> **Supplied records**:

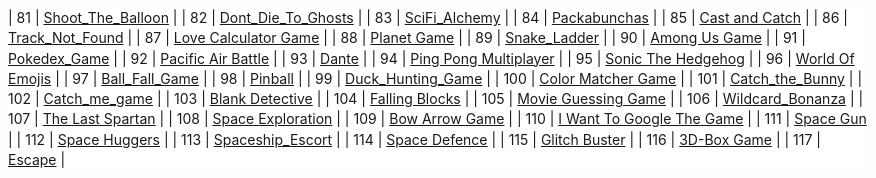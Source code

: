 | 81  | [Shoot_The_Balloon](https://github.com/kunjgit/GameZone/tree/main/Games/Shoot_The_Balloon)                       |
| 82  | [Dont_Die_To_Ghosts](https://github.com/kunjgit/GameZone/tree/main/Games/Dont_Die_To_Ghosts)                     |
| 83  | [SciFi_Alchemy](https://github.com/kunjgit/GameZone/tree/main/Games/SciFi_Alchemy)                               |
| 84  | [Packabunchas](https://github.com/kunjgit/GameZone/tree/main/Games/Packabunchas)                                 |
| 85  | [Cast and Catch](https://github.com/Sheetal-05/GameZone/tree/main/Games/Cast_and_Catch)                          |
| 86  | [Track_Not_Found](https://github.com/kunjgit/GameZone/tree/main/Games/Track_Not_Found)                           |
| 87  | [Love Calculator Game](https://github.com/kunjgit/GameZone/tree/main/Games/Love_Calci)                           |
| 88  | [Planet Game](https://github.com/kunjgit/GameZone/tree/main/Games/Planet_Game)                                   |
| 89  | [Snake_Ladder](https://github.com/kunjgit/GameZone/tree/main/Games/Snake_Ladder)                                 |
| 90  | [Among Us Game](https://github.com/kunjgit/GameZone/tree/main/Games/Among_Us_Game)                               |
| 91  | [Pokedex_Game](https://github.com/kunjgit/GameZone/tree/main/Games/Pokedex)                                      |
| 92  | [Pacific Air Battle](https://github.com/kunjgit/GameZone/tree/main/Games/Pacific_Air_Battle)                     |
| 93  | [Dante](https://github.com/kunjgit/GameZone/tree/main/Games/Dante)                                               |
| 94  | [Ping Pong Multiplayer](https://github.com/kunjgit/GameZone/tree/main/Games/Ping_Pong_Multiplayer)               |
| 95  | [Sonic The Hedgehog](https://github.com/kunjgit/GameZone/tree/main/Games/Sonic_The_Hedgehog)                     |
| 96  | [World Of Emojis](https://github.com/kunjgit/GameZone/tree/main/Games/World_Of_Emojis)                           |
| 97  | [Ball_Fall_Game](https://github.com/kunjgit/GameZone/tree/main/Games/Ball_Fall_Game)                             |
| 98  | [Pinball](https://github.com/kunjgit/GameZone/tree/main/Games/Pinball)                                           |
| 99  | [Duck_Hunting_Game](https://github.com/kunjgit/GameZone/tree/main/Games/Duck_Hunting_Game)                       |
| 100 | [Color Matcher Game](https://github.com/kunjgit/GameZone/tree/main/Games/Color_Matcher)                          |
| 101 | [Catch_the_Bunny](https://github.com/kunjgit/GameZone/tree/main/Games/Catch_the_Bunny)                           |
| 102 | [Catch_me_game](https://github.com/kunjgit/GameZone/tree/main/Games/Catch_me_game)                               |
| 103 | [Blank Detective](https://github.com/kunjgit/GameZone/tree/main/Games/Blanks%20Detective)                        |
| 104 | [Falling Blocks](https://github.com/kunjgit/GameZone/tree/main/Games/Falling_Blocks)                             |
| 105 | [Movie Guessing Game](https://github.com/kunjgit/GameZone/tree/main/Games/Movie_Guessing_Game)                   |
| 106 | [Wildcard_Bonanza](https://github.com/kunjgit/GameZone/tree/main/Games/Wildcard_Bonanza)                         |
| 107 | [The Last Spartan](https://github.com/kunjgit/GameZone/tree/main/Games/The_Last_Spartan)                         |
| 108 | [Space Exploration](https://github.com/kunjgit/GameZone/tree/main/Games/Space_Exploration)                       |
| 109 | [Bow Arrow Game](https://github.com/kunjgit/GameZone/tree/main/Games/Bow_Arrow)                                  |
| 110 | [I Want To Google The Game](https://github.com/kunjgit/GameZone/tree/main/Games/I_Want_To_Google_The_Game)       |
| 111 | [Space Gun](https://github.com/kunjgit/GameZone/tree/main/Games/Space_Gun)                                       |
| 112 | [Space Huggers](https://github.com/kunjgit/GameZone/tree/main/Games/Space_Huggers)                               |
| 113 | [Spaceship_Escort](https://github.com/kunjgit/GameZone/tree/main/Games/Spaceship_Escort)                         |
| 114 | [Space Defence](https://github.com/kunjgit/GameZone/tree/main/Games/Space_Defence)                               |
| 115 | [Glitch Buster](https://github.com/kunjgit/GameZone/tree/main/Games/Glitch_Buster)                               |
| 116 | [3D-Box Game](https://github.com/kunjgit/GameZone/tree/main/Games/3d_Box%20Game)                                 |
| 117 | [Escape](https://github.com/kunjgit/GameZone/tree/main/Games/Escape)                                             |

> **What the exercise asks**: For the lines above, output exactly those from the line containing "108 | [Space" through the line containing "115 | [Glitch", and skip the others.

> **Task answer**:
| 108 | [Space Exploration](https://github.com/kunjgit/GameZone/tree/main/Games/Space_Exploration)                       |
| 109 | [Bow Arrow Game](https://github.com/kunjgit/GameZone/tree/main/Games/Bow_Arrow)                                  |
| 110 | [I Want To Google The Game](https://github.com/kunjgit/GameZone/tree/main/Games/I_Want_To_Google_The_Game)       |
| 111 | [Space Gun](https://github.com/kunjgit/GameZone/tree/main/Games/Space_Gun)                                       |
| 112 | [Space Huggers](https://github.com/kunjgit/GameZone/tree/main/Games/Space_Huggers)                               |
| 113 | [Spaceship_Escort](https://github.com/kunjgit/GameZone/tree/main/Games/Spaceship_Escort)                         |
| 114 | [Space Defence](https://github.com/kunjgit/GameZone/tree/main/Games/Space_Defence)                               |
| 115 | [Glitch Buster](https://github.com/kunjgit/GameZone/tree/main/Games/Glitch_Buster)                               |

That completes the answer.